[Dataset entries]
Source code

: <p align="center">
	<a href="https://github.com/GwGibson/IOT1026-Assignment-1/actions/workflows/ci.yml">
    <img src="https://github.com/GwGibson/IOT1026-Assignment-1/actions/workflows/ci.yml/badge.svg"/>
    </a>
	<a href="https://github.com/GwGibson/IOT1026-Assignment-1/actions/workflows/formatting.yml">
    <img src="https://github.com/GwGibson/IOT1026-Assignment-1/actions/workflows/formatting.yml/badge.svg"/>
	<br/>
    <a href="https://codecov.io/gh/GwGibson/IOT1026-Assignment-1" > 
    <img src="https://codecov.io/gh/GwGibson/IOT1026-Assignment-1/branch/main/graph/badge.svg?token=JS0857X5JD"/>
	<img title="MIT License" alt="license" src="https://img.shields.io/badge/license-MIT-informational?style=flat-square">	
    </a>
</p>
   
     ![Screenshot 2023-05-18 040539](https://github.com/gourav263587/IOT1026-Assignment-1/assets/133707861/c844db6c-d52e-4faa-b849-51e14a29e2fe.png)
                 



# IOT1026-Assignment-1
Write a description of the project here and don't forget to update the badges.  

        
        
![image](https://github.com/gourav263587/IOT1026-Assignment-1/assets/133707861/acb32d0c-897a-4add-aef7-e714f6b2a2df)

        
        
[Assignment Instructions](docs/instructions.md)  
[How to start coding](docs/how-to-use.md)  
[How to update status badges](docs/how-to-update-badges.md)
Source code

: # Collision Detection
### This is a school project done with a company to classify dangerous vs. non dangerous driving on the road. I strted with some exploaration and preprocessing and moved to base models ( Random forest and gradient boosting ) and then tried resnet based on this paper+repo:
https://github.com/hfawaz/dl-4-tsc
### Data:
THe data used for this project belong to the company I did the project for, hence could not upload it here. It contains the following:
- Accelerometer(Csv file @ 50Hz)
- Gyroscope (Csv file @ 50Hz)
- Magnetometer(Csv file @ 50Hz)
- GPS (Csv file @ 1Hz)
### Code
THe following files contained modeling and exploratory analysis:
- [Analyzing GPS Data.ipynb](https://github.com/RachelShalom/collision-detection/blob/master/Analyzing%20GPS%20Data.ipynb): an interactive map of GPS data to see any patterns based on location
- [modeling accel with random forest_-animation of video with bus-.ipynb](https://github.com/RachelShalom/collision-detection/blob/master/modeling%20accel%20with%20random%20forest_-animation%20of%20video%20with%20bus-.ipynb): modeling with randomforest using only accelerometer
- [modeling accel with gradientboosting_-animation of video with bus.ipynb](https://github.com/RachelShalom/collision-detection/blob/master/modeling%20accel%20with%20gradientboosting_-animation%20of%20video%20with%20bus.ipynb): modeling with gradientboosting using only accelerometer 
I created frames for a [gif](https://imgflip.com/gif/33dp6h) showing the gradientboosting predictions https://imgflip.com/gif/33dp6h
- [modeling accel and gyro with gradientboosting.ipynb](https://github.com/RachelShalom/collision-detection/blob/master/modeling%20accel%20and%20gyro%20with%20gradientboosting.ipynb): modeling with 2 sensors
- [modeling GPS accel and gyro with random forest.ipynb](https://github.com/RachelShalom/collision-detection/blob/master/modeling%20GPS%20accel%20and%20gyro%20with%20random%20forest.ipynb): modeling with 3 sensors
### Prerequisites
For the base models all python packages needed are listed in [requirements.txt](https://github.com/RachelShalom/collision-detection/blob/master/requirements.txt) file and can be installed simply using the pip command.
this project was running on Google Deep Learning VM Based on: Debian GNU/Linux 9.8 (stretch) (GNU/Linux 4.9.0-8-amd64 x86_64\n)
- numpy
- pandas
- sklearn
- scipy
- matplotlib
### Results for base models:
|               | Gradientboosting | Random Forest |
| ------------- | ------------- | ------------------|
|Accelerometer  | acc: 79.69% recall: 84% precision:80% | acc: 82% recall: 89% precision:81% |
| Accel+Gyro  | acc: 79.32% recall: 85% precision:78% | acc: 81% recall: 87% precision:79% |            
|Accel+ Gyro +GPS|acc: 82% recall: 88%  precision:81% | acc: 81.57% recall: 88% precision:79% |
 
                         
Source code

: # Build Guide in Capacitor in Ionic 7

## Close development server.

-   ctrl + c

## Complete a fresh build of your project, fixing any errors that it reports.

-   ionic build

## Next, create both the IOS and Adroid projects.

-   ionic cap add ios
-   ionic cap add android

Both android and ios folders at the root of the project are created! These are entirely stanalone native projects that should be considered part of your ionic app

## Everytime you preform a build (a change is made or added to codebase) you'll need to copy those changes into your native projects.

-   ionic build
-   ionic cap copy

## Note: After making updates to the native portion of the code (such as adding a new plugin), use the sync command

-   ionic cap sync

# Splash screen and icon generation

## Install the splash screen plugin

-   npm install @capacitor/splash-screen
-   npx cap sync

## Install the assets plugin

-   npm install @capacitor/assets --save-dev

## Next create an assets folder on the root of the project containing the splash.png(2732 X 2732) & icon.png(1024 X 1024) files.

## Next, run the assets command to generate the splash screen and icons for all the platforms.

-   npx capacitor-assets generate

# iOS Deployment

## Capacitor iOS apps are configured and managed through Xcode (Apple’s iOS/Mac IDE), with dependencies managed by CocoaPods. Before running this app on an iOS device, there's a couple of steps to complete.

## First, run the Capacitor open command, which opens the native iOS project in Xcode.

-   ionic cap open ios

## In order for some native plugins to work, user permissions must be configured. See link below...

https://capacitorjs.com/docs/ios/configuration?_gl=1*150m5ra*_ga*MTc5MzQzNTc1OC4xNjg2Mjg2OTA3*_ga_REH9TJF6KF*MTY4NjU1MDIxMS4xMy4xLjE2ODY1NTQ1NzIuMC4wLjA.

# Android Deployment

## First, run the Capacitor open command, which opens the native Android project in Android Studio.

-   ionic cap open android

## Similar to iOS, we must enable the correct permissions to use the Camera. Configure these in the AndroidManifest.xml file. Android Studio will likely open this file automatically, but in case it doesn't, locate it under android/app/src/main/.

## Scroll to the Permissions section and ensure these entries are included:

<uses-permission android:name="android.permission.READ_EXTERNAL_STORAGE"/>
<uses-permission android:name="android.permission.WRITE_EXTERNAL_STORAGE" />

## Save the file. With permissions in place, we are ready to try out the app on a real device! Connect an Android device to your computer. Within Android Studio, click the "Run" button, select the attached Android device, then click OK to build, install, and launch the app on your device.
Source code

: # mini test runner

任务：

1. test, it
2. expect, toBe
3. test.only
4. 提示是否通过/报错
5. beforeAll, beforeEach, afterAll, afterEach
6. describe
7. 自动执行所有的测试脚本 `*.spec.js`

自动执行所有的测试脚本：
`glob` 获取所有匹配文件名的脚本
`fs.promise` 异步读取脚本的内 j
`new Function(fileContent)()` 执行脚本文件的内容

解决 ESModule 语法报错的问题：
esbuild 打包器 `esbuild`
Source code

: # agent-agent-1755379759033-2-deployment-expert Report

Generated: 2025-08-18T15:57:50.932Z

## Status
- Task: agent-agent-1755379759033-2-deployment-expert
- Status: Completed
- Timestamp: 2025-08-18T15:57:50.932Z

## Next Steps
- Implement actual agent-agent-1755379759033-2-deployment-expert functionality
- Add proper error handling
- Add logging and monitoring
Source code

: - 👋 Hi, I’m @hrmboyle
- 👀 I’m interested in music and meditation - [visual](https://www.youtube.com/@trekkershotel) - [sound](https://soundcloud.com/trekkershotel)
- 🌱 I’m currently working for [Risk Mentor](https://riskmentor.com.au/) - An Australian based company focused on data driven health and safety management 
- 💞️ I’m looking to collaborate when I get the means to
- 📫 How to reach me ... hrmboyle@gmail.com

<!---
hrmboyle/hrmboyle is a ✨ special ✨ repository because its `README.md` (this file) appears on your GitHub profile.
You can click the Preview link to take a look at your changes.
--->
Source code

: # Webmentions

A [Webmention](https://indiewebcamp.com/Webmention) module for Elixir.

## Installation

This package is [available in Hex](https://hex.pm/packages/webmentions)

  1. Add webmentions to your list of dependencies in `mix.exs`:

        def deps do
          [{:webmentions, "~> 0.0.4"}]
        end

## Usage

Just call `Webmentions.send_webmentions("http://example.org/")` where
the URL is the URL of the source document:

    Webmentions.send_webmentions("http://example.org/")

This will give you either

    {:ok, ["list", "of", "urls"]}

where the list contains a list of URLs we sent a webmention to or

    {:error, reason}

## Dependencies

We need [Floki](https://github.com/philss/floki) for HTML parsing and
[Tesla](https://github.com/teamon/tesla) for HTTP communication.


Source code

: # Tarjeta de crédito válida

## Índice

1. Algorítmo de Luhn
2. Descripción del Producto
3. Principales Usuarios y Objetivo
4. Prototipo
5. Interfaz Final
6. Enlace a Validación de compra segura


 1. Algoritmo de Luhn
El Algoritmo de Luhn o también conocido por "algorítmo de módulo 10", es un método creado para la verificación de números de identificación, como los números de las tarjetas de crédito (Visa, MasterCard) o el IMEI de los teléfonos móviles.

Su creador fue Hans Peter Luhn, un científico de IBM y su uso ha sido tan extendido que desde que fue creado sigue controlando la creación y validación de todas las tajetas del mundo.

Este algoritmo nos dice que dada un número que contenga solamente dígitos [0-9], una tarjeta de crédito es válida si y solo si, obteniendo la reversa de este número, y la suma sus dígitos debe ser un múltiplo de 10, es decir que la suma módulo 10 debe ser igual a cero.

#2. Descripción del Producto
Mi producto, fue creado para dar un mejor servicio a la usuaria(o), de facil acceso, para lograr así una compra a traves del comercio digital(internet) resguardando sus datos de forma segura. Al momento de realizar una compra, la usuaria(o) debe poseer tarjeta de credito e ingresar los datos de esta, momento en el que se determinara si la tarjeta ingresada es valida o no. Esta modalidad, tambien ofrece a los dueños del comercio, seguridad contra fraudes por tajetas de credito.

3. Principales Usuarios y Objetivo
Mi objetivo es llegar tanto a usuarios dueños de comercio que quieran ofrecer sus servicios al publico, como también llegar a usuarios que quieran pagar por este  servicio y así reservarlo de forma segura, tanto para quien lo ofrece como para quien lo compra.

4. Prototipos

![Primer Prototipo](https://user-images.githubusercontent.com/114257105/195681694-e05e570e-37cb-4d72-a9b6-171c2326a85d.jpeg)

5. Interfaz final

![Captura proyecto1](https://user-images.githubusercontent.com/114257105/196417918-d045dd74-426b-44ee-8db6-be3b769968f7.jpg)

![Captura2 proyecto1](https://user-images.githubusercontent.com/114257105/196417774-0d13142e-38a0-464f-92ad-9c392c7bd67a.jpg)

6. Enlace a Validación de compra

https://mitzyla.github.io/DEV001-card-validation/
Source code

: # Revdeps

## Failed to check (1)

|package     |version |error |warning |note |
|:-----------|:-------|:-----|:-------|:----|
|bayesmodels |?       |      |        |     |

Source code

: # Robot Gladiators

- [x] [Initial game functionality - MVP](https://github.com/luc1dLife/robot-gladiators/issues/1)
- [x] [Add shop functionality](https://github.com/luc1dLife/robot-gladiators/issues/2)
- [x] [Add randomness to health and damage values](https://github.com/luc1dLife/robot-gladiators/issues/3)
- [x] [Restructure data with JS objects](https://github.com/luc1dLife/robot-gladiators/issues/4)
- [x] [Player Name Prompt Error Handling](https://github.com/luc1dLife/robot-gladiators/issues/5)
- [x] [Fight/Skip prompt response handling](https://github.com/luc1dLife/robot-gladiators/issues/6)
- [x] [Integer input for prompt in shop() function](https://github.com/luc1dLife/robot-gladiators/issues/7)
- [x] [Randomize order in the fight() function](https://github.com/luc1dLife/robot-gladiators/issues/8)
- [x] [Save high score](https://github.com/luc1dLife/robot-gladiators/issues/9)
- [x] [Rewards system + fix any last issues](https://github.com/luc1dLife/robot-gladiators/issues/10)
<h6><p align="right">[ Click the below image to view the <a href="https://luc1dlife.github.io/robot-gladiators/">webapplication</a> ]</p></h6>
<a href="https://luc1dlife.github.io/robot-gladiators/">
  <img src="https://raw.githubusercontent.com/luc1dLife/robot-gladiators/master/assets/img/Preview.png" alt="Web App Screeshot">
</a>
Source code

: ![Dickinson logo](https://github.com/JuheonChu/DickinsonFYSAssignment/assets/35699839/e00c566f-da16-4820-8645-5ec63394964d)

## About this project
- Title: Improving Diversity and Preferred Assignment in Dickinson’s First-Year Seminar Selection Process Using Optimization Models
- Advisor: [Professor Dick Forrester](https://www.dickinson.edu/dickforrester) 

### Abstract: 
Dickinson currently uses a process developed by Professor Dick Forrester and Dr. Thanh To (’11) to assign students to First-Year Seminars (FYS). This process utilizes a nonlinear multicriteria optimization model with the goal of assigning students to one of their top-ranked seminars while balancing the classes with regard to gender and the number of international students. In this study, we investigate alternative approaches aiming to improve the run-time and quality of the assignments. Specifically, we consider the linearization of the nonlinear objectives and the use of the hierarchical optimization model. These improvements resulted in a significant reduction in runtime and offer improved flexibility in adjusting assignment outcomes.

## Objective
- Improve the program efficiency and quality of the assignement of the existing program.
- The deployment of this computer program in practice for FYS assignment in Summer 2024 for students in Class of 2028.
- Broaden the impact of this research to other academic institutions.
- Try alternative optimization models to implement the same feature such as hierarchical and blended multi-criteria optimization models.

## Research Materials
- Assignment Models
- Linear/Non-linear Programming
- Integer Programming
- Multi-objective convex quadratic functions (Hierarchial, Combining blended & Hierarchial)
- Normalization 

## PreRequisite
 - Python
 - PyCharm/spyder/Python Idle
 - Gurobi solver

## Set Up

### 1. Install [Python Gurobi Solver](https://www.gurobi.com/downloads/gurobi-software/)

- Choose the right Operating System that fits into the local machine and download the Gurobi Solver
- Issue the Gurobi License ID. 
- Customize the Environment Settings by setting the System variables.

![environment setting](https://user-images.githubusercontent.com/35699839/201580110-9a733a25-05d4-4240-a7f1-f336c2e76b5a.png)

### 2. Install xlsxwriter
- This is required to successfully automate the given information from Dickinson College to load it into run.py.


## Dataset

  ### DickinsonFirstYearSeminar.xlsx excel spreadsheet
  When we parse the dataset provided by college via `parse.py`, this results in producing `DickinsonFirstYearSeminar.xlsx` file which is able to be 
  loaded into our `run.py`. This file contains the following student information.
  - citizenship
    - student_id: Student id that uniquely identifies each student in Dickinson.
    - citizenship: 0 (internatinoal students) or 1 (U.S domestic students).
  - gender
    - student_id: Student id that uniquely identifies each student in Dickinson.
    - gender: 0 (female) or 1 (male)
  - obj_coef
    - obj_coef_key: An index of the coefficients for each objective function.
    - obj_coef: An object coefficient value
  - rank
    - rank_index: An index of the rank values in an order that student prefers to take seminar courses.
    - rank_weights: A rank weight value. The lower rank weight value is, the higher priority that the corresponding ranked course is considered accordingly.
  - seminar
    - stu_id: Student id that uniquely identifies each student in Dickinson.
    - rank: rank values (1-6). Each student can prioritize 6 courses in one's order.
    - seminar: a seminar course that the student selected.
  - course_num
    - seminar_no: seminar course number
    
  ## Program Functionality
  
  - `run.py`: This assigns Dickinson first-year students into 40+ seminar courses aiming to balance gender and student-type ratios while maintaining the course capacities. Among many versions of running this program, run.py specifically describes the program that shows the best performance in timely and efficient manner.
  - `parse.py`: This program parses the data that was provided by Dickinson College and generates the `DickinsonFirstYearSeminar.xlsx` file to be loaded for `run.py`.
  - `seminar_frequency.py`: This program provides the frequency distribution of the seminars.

Exercise prompt: Which lines hold the word "must"? Copy each of them from the records.

Output below:
## In order for some native plugins to work, user permissions must be configured. See link below...
## Similar to iOS, we must enable the correct permissions to use the Camera. Configure these in the AndroidManifest.xml file. Android Studio will likely open this file automatically, but in case it doesn't, locate it under android/app/src/main/.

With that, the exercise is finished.